The cell wall is one of the primary destinations of internalized Al ions. The primary plant cell walls are composed of cellulose, hemicelluloses, and glycoproteins embedded in a pectic matrix [59]. Studies have shown that the hemicellulose component may impact Al resistance. Lower xyloglucan content is associated with reduced Al-binding capacity in the cell walls of A. thaliana [60]. The A. thaliana xyloglucan endotransglucosylase-hydrolase 31 (XTH31) has predominately xyloglucan endohydrolase activity in vitro; loss of XTH31 results in a remarkably reduced in vivo xyloglucan endotransglucosylase (XET) action and enhanced Al resistance [34]. The abundance of the switchgrass XTH (Pavir.J17983.1) was reduced 5-fold in Al-treated (ratio of Al treated/control = 0.20) root tip tissues, which suggests that this enzyme may have had a positive impact on Al tolerance following the same mechanism as in A. thaliana. More importantly, our finding that the switchgrass XTH protein was regulated under Al stress suggests that these proteins may have an essential role against Al toxicity in both dicots and monocots.
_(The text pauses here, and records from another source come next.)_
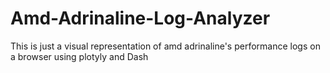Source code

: # Amd-Adrinaline-Log-Analyzer
This is just a visual representation of amd adrinaline's performance logs on a browser using plotyly and Dash

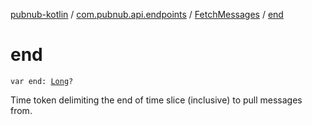 [pubnub-kotlin](../../index.md) / [com.pubnub.api.endpoints](../index.md) / [FetchMessages](index.md) / [end](./end.md)

# end

`var end: `[`Long`](https://kotlinlang.org/api/latest/jvm/stdlib/kotlin/-long/index.html)`?`

Time token delimiting the end of time slice (inclusive) to pull messages from.

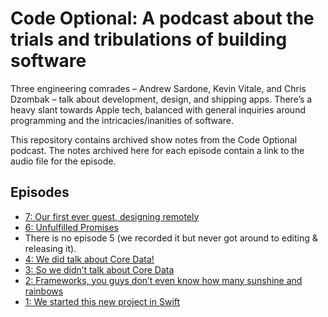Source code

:# Code Optional: A podcast about the trials and tribulations of building software

Three engineering comrades – Andrew Sardone, Kevin Vitale, and Chris Dzombak – talk about development, design, and shipping apps. There’s a heavy slant towards Apple tech, balanced with general inquiries around programming and the intricacies/inanities of software.

This repository contains archived show notes from the Code Optional podcast. The notes archived here for each episode contain a link to the audio file for the episode.

## Episodes

- [7: Our first ever guest, designing remotely](7.md)
- [6: Unfulfilled Promises](6.md)
- There is no episode 5 (we recorded it but never got around to editing & releasing it).
- [4: We did talk about Core Data!](4.md)
- [3: So we didn’t talk about Core Data](3.md)
- [2: Frameworks, you guys don’t even know how many sunshine and rainbows](2.md)
- [1: We started this new project in Swift](1.md)
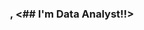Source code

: <h3 align="center">, <Hi 👋 I'm Dzmiry!>
<## I'm Data Analyst!!>
<A Bachelor graduate in Quantitative Methods in Economics and Information Systems at Warsaw School of Economics>
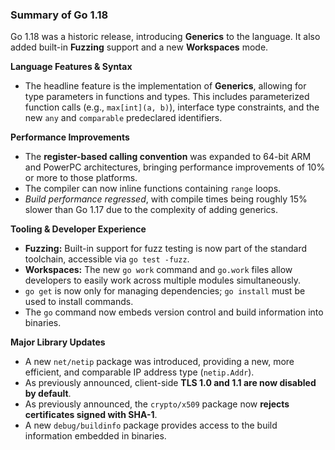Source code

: ### Summary of Go 1.18

Go 1.18 was a historic release, introducing **Generics** to the language. It also added built-in **Fuzzing** support and a new **Workspaces** mode.

**Language Features & Syntax**
*   The headline feature is the implementation of **Generics**, allowing for type parameters in functions and types. This includes parameterized function calls (e.g., `max[int](a, b)`), interface type constraints, and the new `any` and `comparable` predeclared identifiers.

**Performance Improvements**
*   The **register-based calling convention** was expanded to 64-bit ARM and PowerPC architectures, bringing performance improvements of 10% or more to those platforms.
*   The compiler can now inline functions containing `range` loops.
*   *Build performance regressed*, with compile times being roughly 15% slower than Go 1.17 due to the complexity of adding generics.

**Tooling & Developer Experience**
*   **Fuzzing:** Built-in support for fuzz testing is now part of the standard toolchain, accessible via `go test -fuzz`.
*   **Workspaces:** The new `go work` command and `go.work` files allow developers to easily work across multiple modules simultaneously.
*   `go get` is now only for managing dependencies; `go install` must be used to install commands.
*   The `go` command now embeds version control and build information into binaries.

**Major Library Updates**
*   A new `net/netip` package was introduced, providing a new, more efficient, and comparable IP address type (`netip.Addr`).
*   As previously announced, client-side **TLS 1.0 and 1.1 are now disabled by default**.
*   As previously announced, the `crypto/x509` package now **rejects certificates signed with SHA-1**.
*   A new `debug/buildinfo` package provides access to the build information embedded in binaries.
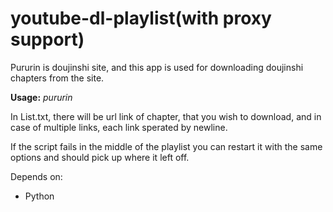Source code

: youtube-dl-playlist(with proxy support)
=======================================

Pururin is doujinshi site, and this app is used for downloading doujinshi chapters from the site. 

**Usage:** *pururin <SourceFile> <Destination>*
	   
In List.txt, there will be url link of chapter, that you wish to download, and in case of multiple links, 
each link sperated by newline. 

If the script fails in the middle of the playlist you can restart it with the 
same options and should pick up where it left off.

Depends on:
 - Python 

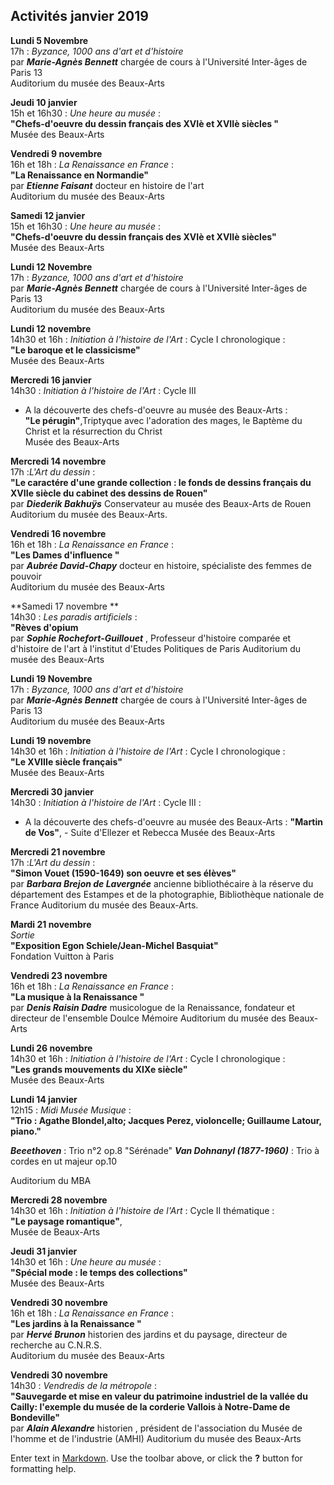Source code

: ## Activités janvier 2019  

**Lundi 5 Novembre**  
17h : _Byzance, 1000 ans d'art et d'histoire_  
par **_Marie-Agnès Bennett_** chargée de cours à l'Université Inter-âges de Paris 13  
Auditorium du musée des Beaux-Arts

 **Jeudi 10 janvier**  
15h et 16h30 : _Une heure au musée_ :  
**"Chefs-d'oeuvre du dessin français des XVIè et XVIIè siècles "**  
Musée des Beaux-Arts  

**Vendredi 9 novembre**  
16h et 18h : _La Renaissance en France_ :  
**"La Renaissance en Normandie"**  
par **_Etienne Faisant_** docteur en histoire de l'art  
Auditorium du musée des Beaux-Arts  

**Samedi 12 janvier**  
15h et 16h30 : _Une heure au musée_ :  
**"Chefs-d'oeuvre du dessin français des XVIè et XVIIè siècles"**  
Musée des Beaux-Arts 

 **Lundi 12 Novembre**  
17h : _Byzance, 1000 ans d'art et d'histoire_  
par **_Marie-Agnès Bennett_** chargée de cours à l'Université Inter-âges de Paris 13  
Auditorium du musée des Beaux-Arts


 **Lundi 12 novembre**  
14h30 et 16h : _Initiation à l'histoire de l'Art_ : Cycle I chronologique :  
**"Le baroque et le classicisme"**  
Musée des Beaux-Arts  

**Mercredi 16 janvier**  
14h30  : _Initiation à l'histoire de l'Art_ : Cycle III   
- A la découverte des chefs-d'oeuvre au musée des Beaux-Arts :  
**"Le pérugin"**,Triptyque avec l'adoration des mages, le Baptème du Christ et la résurrection du Christ  
Musée des Beaux-Arts 

**Mercredi 14 novembre**  
17h :_L'Art du dessin_ :  
**"Le caractére d'une grande collection : le fonds de dessins français du XVIIe siècle du cabinet des dessins de Rouen"**  
par **_Diederik Bakhuÿs_** Conservateur au musée des Beaux-Arts de Rouen 
Auditorium du musée des Beaux-Arts.

**Vendredi 16 novembre**  
16h et 18h : _La Renaissance en France_ :  
**"Les Dames d'influence "**  
par **_Aubrée David-Chapy_** docteur en histoire, spécialiste des femmes de pouvoir  
Auditorium du musée des Beaux-Arts 

**Samedi 17 novembre **  
14h30  : _Les paradis artificiels_ :  
**"Rèves d'opium**  
par **_Sophie Rochefort-Guillouet_** , Professeur d'histoire comparée et d'histoire de l'art à l'institut d'Etudes Politiques de Paris 
Auditorium du musée des Beaux-Arts 

**Lundi 19 Novembre**  
17h : _Byzance, 1000 ans d'art et d'histoire_  
par **_Marie-Agnès Bennett_** chargée de cours à l'Université Inter-âges de Paris 13  
Auditorium du musée des Beaux-Arts

**Lundi 19 novembre**  
14h30 et 16h : _Initiation à l'histoire de l'Art_ : Cycle I chronologique :  
**"Le XVIIIe siècle français"**  
Musée des Beaux-Arts

**Mercredi 30 janvier**  
14h30  : _Initiation à l'histoire de l'Art_ : Cycle III  :  
- A la découverte des chefs-d'oeuvre au musée des Beaux-Arts :
**"Martin de Vos"**, - Suite d'Ellezer et Rebecca 
Musée des Beaux-Arts 
   
**Mercredi 21 novembre**  
17h :_L'Art du dessin_ :  
**"Simon Vouet (1590-1649) son oeuvre et ses élèves"**  
par **_Barbara Brejon de Lavergnée_** ancienne bibliothécaire  à la réserve du département des Estampes et de la photographie, Bibliothèque nationale de France 
Auditorium du musée des Beaux-Arts.

**Mardi 21 novembre**  
_Sortie_  
**"Exposition Egon Schiele/Jean-Michel Basquiat"**  
Fondation Vuitton à Paris

**Vendredi 23 novembre**  
16h et 18h : _La Renaissance en France_ :  
**"La musique à la Renaissance "**  
par **_Denis Raisin Dadre_** musicologue de la Renaissance, fondateur et directeur de l'ensemble Doulce Mémoire
Auditorium du musée des Beaux-Arts 

**Lundi 26 novembre**  
14h30 et 16h : _Initiation à l'histoire de l'Art_ : Cycle I chronologique :  
**"Les grands mouvements du XIXe siècle"**  
Musée des Beaux-Arts 

**Lundi 14 janvier**  
12h15 : _Midi Musée Musique_ :  
**"Trio :  Agathe Blondel,alto; Jacques Perez, violoncelle; Guillaume Latour, piano."**  

**_Beeethoven_** : Trio n°2 op.8 "Sérénade" 
**_Van Dohnanyl (1877-1960)_** : Trio à cordes en ut majeur op.10

Auditorium du MBA 

**Mercredi 28 novembre**  
14h30 et 16h : _Initiation à l'histoire de l'Art_ : Cycle II thématique :  
**"Le paysage romantique"**,  
Musée de Beaux-Arts 

**Jeudi 31 janvier**  
14h30 et 16h : _Une heure au musée_ :  
**"Spécial mode : le temps des collections"**  
Musée des Beaux-Arts

**Vendredi 30 novembre**  
16h et 18h : _La Renaissance en France_ :  
**"Les jardins à la Renaissance "**  
par **_Hervé Brunon_** historien des jardins et du paysage, directeur de recherche au C.N.R.S.  
Auditorium du musée des Beaux-Arts  

**Vendredi 30 novembre**  
14h30 : _Vendredis de la métropole_ :  
**"Sauvegarde et mise en valeur du patrimoine industriel de la vallée du Cailly: l'exemple du musée de la corderie Vallois à Notre-Dame de Bondeville"**  
par **_Alain Alexandre_** historien , président de l'association du Musée de l'homme et de l'industrie (AMHI)  Auditorium du musée des Beaux-Arts

  





 

  




 










 




Enter text in [Markdown](http://daringfireball.net/projects/markdown/). Use the toolbar above, or click the **?** button for formatting help.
The ALS3 gene encodes a membrane ABC transporter-like protein. It is localized in the phloem and the root cortex following Al treatment [61]. NAP3 (also known as ABCI17) is a non-intrinsic ABC protein. ALS3 and NAP3 are two genes that function in Al tolerance, as well as the phosphate deficiency condition, which is a common occurrence in Al-enriched acidic soils [62]. ALS3 and NAP3 proteins form an ABC transporter complex, which helps to remove internalized Al away from sensitive tissues such as growing roots to tissues that are less sensitive to the toxic effects of Al [61,62]. The protein abundance of NAP3 (Pavir.Db00270.1) was increased 2-fold in the root-apex, and 1.5-fold in the elongation/maturation zone by Al treatments. The enrichment of NAP3 is in agreement with its function in Al tolerance. However, the ALS3 protein was not quantified with high confidence (it was only identified with one peptide); its role in Al stress cannot be determined in this study.
B.
Regulation of cell proliferation and morphological changes in Al-treated roots
Plants shape their organs with a precision demanded by optimal function. Organ shaping requires control over cell wall expansion anisotropy [60]. Swollen root tips and shortened root apex [21] are typical symptoms of Al toxicity [63]. The swollen root tips (or radial swelling) were suggested to be caused by impaired anisotropic growth when grown under non-permissive conditions [63]. In the switchgrass root tips, the tubulin-folding protein (KIS) was at a higher abundance level compared to the non-treated control group (Pavir.Ab03232.1, 2.0-fold). Previous studies showed that KIS mutants produced phenotypes (meiotic defects, impaired cell division, and trichomes bulged and less branched) associated with impaired microtubule function [64]. The switchgrass SPIRAL1-like1 (Pavir.Ib02055.1, 1.43-fold) participates in maintaining the cortical microtubule organization and thus is essential for anisotropic cell growth. A study by Xu (2008) shows that the swollen root tip formation process can be stopped by halting ethylene biosynthesis [65]. In switchgrass, the abundance of a key enzyme for ethylene synthesis, aminocyclopropanecarboxylate oxidase, was reduced (Pavir.Hb01502.1, 0.54-fold). The Al-induced changes in the level of accumulation of these proteins and their role in regulating cell morphology and hormone level may prevent root-tips from becoming misshaped in Al-treated plants.
C.
Modulation of the genome expression system
Reprogramming genome expression includes chromatin remodeling, transcription of a selective set of genes, and translation of the encoded proteins. This provides the bases for the global proteome changes described above. A large number of significantly changed proteins were found to be involved in this process. Among the transcription factors/activators, the multiprotein bridging factor 1A (MBF1A) transcriptional coactivator was at a higher abundance level in Al-treated plants compared to control plants (Pavir.Fa01472.1, 1.70-fold); the same protein was also identified in long-term Al-treated tomato roots [21]. BTF3-Basic transcription factor 3 (Pavir.Ia01716.1, 1.97-fold) functions as a key regulator of plant growth and development, as well as in the tolerance to biotic and abiotic stresses [66]. The G-box binding factor 1 (GBF1) is a transcriptional activator (Pavir.Ba03287.1, 1.47-fold) that is involved in the regulatory pathways that activate expression of antioxidant enzymes to control intracellular H2O2 content [67]. This study of switchgrass root proteomes has identified, for the first time, the association of these TFs with Al stress. Therefore, future studies of these TFs regulatory pathways will lead to the discovery of novel genes playing roles in Al tolerance mechanisms.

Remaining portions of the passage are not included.